Things I’m Having Trouble Getting Used to

  • Bathroom etiquette.  In public restrooms, the toilet paper is kept outside of the stalls, so I have to remember to take some with me or I’m out of luck.  Also, after it is used, toilet paper is thrown in la basura, the trashcan, rather than the toilet.  I feel like this has something to do with water pressure and not clogging the toilet, but I could be making that up.
  • La ducha.  The first time I took a shower, I turned the one knob and waited for the hot water to arrive.  It never did.  I spent the next two minutes hopping up and down while I shampooed faster than I’ve ever shampooed in my life.  Later, I asked my host parents if no hay agua caliente.  They showed me a switch on the shower head.  Turns out there’s not hot water heaters like we’re used to in the U.S.; the water is heated directly in the shower head.  Anyway, after they showed me, my host mom told me she likes to take cold showers and that cold water is better for the skin.  My host dad waved his hand in her direction and said “Que mentiras”, what lies.  I’m inclined to agree with him, simply because I don’t know how I would be able to survive cold showers every day, even for beauty.
  • Not shaking hands.  I’ve spent half my life developing a good, firm handshake, but it does me no good here.  Men greet each other with handshakes, but women greet both men and women with a kiss on the cheek, which feels really weird, especially when I’m meeting someone for the first time.  I think I could handle it now, but people have realized it makes me uncomfortable and have started waving at me instead.
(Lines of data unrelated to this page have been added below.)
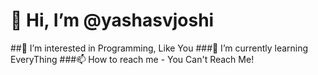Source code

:  # 👋 Hi, I’m @yashasvjoshi
 
 
 ##👀 I’m interested in Programming, Like You
 ###🌱 I’m currently learning EveryThing
 ###📫 How to reach me - You Can't Reach Me!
  • Greeting everyone in the room.  Every time someone arrives or leaves, they go around the room and greet everyone with a handshake or kiss on the cheek, whether there’s two or 20 people in the room.  I like it, but it makes it difficult to wander around aimlessly.
  • Never going barefoot.  I love to go barefoot, but ticos always have shoes on, even in the house.  I do have the guilty pleasure of walking around my room barefoot when the door is closed.
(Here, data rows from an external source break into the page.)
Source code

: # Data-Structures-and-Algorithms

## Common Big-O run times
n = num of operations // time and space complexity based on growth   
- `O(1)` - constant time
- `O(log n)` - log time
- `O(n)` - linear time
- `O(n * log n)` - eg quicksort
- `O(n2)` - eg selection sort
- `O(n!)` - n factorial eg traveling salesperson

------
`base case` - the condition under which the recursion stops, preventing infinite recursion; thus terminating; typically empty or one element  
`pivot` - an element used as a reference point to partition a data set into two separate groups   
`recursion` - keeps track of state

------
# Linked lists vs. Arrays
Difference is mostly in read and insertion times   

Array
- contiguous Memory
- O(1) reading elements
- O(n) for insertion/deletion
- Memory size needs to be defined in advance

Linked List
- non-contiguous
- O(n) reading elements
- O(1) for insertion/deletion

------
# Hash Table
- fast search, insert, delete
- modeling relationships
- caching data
  • Crossing the street.  There’s not really crosswalks in Heredia.  People just wait at the corners until there’s a lull in traffic, and if there isn’t one, they just start crossing until someone stops.  Hopefully.  It’s something that takes a lot of courage, so I just follow the high school kids and let them be brave.  Also, did I mention the drivers in Costa Rica are crazy?
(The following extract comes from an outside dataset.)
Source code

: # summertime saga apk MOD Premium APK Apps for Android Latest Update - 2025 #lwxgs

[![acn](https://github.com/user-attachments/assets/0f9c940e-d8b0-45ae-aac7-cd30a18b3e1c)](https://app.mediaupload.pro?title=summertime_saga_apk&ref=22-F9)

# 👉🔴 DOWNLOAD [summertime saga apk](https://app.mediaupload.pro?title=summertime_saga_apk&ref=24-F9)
  • Not knowing how to be polite.  I don’t know how to phrase things in a nice way.  There’s so many expressions of appreciation and attentiveness and greeting that I take for granted in English, but when my host dad pointed out pictures of Costa Rican birds and iguanas, the best I could do was say “oh!” enthusiastically.  I also do not know how to articulate to my host mom the degree to which I love her food.  I hope my facial expressions translate.
  • The pants situation.  Most ticas wear skinny jeans most of the time.  I’ve only seen a couple of pairs of boot-cut jeans, and then only on older women.  It’s pretty rare that they wear shorts, and they never go around in athletic clothes.  It’s a tough situation for me to decide what to wear, because it’s pretty cloudy with a chilly breeze in the mornings and fairly hot and humid in the afternoon, so I have to choose whether to tough out being cold or hot.  Honestly, though, I rarely notice it because it’s not really extreme in either direction.
  • Always being fed.  Don’t get me wrong, this is great, but there is ALWAYS FOOD.  My host mom always asks if I want to try something, and of course I do, because it looks delicious, but I just ate three plates of food that was also new and delicious.  Tranquila, Renee, there will be time to try it all.
  • Bonus:  The castle next door.  It’s not literally next door, but there is a castle about half a block from the house.  I asked my host mom (two different times to make sure I understood) what it was for, and she said someone lives there.  Nice.

5 thoughts on “Things I’m Having Trouble Getting Used to

  1. I could NOT do a cold shower at all!!! Many eons ago I lived in Spain for a month and I remember the not flushing toilet paper situation. Then a water pipe broke and it took them 2 weeks to fix it. In the USA it would have been repaired in a matter of hours.